JMRAAE’s Tsagaan Agui Cave project has won First Prize among archaeological research endeavors conducted in Mongolia in 2021

On December 15-16, 2021 the annual “Mongolian Archaeologists” conference was held at Mongolian State University in Ulaanbaatar. Archaeologists from the University, the Institute of Archaeology of the Mongolian Academy of Sciences and various Mongolian museums reported the results of their 2021 investigations. Our JMRAAE team participated in two such presentations.

Tsedendorj Bolorbat presented a synopsis of excavations undertaken at Tolbor 21, an open-air Paleolithic site in northern Mongolia’s Middle Selenga Basin. This year was very fruitful for the team led by Evgeny Rybin and Bolorbat: an apparently utilitarian pit was uncovered, thought to be a storage locus for lithic flakes and bones. An additional example of Initial Upper Paleolithic art was also found: a perforated pendant made of soft stone.

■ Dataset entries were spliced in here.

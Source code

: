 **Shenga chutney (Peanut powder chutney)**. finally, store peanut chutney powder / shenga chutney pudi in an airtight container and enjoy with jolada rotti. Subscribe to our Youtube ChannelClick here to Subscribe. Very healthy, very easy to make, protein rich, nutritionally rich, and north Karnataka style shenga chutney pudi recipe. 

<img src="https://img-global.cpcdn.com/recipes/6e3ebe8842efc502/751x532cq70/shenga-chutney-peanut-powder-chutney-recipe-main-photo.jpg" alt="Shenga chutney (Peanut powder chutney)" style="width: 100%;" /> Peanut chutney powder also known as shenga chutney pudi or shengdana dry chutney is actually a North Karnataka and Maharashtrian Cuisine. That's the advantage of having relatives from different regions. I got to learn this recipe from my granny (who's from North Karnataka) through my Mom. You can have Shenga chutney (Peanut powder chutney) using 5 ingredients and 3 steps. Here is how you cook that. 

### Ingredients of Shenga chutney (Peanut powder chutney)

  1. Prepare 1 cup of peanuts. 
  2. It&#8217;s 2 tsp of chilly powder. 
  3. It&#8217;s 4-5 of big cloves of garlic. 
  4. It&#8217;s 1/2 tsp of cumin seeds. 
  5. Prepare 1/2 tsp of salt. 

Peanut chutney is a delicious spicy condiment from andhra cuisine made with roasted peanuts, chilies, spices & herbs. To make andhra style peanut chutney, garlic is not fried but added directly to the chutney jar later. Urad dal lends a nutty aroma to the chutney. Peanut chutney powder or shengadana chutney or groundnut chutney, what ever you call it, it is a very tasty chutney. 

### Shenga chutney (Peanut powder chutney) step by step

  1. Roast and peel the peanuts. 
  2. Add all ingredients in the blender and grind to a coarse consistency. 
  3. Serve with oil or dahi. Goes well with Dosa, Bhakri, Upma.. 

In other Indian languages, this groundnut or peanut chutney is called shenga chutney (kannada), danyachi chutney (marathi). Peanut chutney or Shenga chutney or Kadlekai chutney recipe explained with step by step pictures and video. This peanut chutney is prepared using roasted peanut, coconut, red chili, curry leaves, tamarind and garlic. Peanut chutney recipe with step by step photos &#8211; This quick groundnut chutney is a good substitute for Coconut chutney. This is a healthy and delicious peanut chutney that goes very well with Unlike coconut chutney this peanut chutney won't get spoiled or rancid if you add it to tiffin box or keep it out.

Bazargur Dashzeveg presented the preliminary results of our 2021 excavations at Tsagaan Agui Cave including:

  1. The identification of several occupational episodes in the cave, including one during the Last Glacial Maximum (ca. 26-19,000 years ago).
  2. The discovery of an Initial Upper Paleolithic component exhibiting bidirectional laminar technology and the Levallois convergent method for point production, employing “exotic” raw material.
  3. The presence of non-utilitarian objects associated with both occupation episodes.

The strata below Initial Upper Paleolithic Layer 3 in Tsagaan Agui are even more interesting and clearly warrant further research. Several Middle Paleolithic occupations were uncovered there, represented by lithic industries based on centripetal and orthogonal systems of flaking aimed at the production of flakes with predetermined shapes.

You can find a detailed report on our 2021 fieldwork at Tsagaan Agui here.

Each year, the Mongolian archaeological community chooses what it considers that year’s best research project by collectively voting after the conclusion of the conference presentations. This year our research, presented by Dashzeveg Bazargur, Tserendagva Yadmaa and Gunchinsuren Byambaa, took first place!

B. Gunchinsuren, Ya. Tserendagva, D. Bazargur

We appreciate the abilities and collegiality of our Mongolian friends and are incredibly proud of them! Congratulations to all! Take a look at our award certificate!!! 😋

Investigations of Tsagaan Agui Cave were supported by the Russian Science Foundation (project 19-78-1012), the Leakey Foundation and the Je Tsongkhapa Endowment of the University of Arizona.

Research at Tolbor 21 was supported by the Russian Science Foundation (project 19-18-00198) and the Russian Foundation for Basic Research (Russian-Mongolian project 19-59-44010).